Отец и мать - стр. 40
Не заходя в избу, а даже зачем-то задвинувшись в тень за поленницу, нетерпеливо вскрыла конверт. Слепокуро вчитывалась в крепкого нажима сыновние строчки.
«Здравствуйте, мои родные, матушка, батя и брательник Кузьма, – читала она, малограмотная, по слогам, опасливым шепотком. – В первых строках своего письма сообщаю, что жив, здоров, чего и вам, мои дорогие, искренно желаю…»
«Слава Те, Господи», – вскинула глаза к небу.
«Я живу хорошо – учусь, тружусь, даже некогда, как другим, вырваться в Переяславку…»
«Ну и ладненько. Ну и учись, сыночек. Уж мы как-нибудь потерпим, дожидаючи тебя, родненького».
«А пишу я вам вот по какой причине: в конце июня после сессии на недельку загляну в Переяславку, потом укачу по комсомольской путёвке на северную стройку, на которой пробуду до середины сентября, после, сами понимаете, снова учёба, завод. А до моего отбытия на севера со сватами сходим к Пасковым. Екатерину я беру в жёны. Теми же днями сыграем свадьбу. Деньги имеются. Дело решённое, хотя, как доброму вашему сыну, сначала мне следует просить у вас, так сказать, благословения. Но теперь, сами понимаете, не царские времена, всякие там разные замшелые церемонии ни к чему. Я знаю, что делаю. Если можете, поймите и простите. До свидания. Ваш сын и брат Афанасий».

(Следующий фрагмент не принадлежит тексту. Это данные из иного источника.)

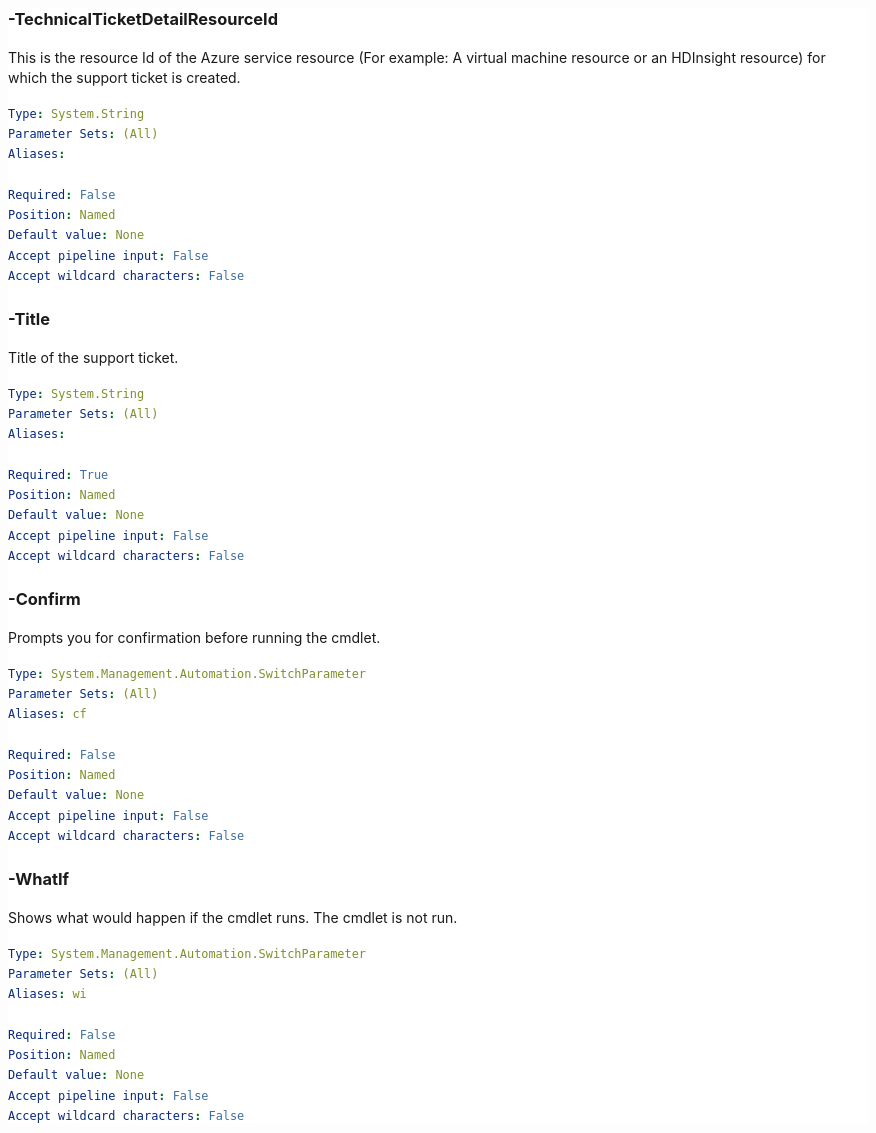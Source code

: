 ### -TechnicalTicketDetailResourceId
This is the resource Id of the Azure service resource (For example: A virtual machine resource or an HDInsight resource) for which the support ticket is created.

```yaml
Type: System.String
Parameter Sets: (All)
Aliases:

Required: False
Position: Named
Default value: None
Accept pipeline input: False
Accept wildcard characters: False
```

### -Title
Title of the support ticket.

```yaml
Type: System.String
Parameter Sets: (All)
Aliases:

Required: True
Position: Named
Default value: None
Accept pipeline input: False
Accept wildcard characters: False
```

### -Confirm
Prompts you for confirmation before running the cmdlet.

```yaml
Type: System.Management.Automation.SwitchParameter
Parameter Sets: (All)
Aliases: cf

Required: False
Position: Named
Default value: None
Accept pipeline input: False
Accept wildcard characters: False
```

### -WhatIf
Shows what would happen if the cmdlet runs.
The cmdlet is not run.

```yaml
Type: System.Management.Automation.SwitchParameter
Parameter Sets: (All)
Aliases: wi

Required: False
Position: Named
Default value: None
Accept pipeline input: False
Accept wildcard characters: False
```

Дочитывала Полина Лукинична, а сердце уже скололось, дыхание сбивалось – то затихнет, то сдёрнется, будто завязало. Она, нравственно придавленная, сокрушённая, по-старушечьи сгорбленно опустилась на чурку и замерла, казалось, ожидая смерти или большей напасти. «Чаяла, забудет её, завертится в городской сутолоке. А оно вона куды заворотило, а оно вона куды понесло. Ай-ай-ай! Сгубит, несмышлёныш, всюё свою жизнь. Когда хватится – поздно уж будет. Нам с Ильёй ни внуков не видать, ни спокойной старости. Один сын на фронте погиб, другому несчастная доля может выпасть, Кузьма не натворил бы чего», – смолой потянулись нелёгкие, застращивающие мысли.
Илья Иванович, рослый, крупноголовый, моложавый, низко склонясь в дверном проёме, вышел из избы во двор. Пообедал и теперь направился в колхозную конюховку, где извечно служил старшим конюхом. Единственной, правой, рукой, ловко орудуя внешне негибко-грубыми, натруженными пальцами, свернул козью ножку, прикурил, чиркнув спичку о голенище кирзача, блаженно затянулся. Пошагал было, да заметил жену:
– Поля, ты чего за поленницу забралась? Вся с лица спала, что ли.
Полина Лукинична поспешной украдкой скомкала злополучное письмо, запихнула его между поленьев – мужу показывать не надо. Никому не надо показывать! Но что делать, что же делать, что же, люди добрые, делать? Как оберечь неоперившегося и неискушённого своего сына от шага неразумного, рокового?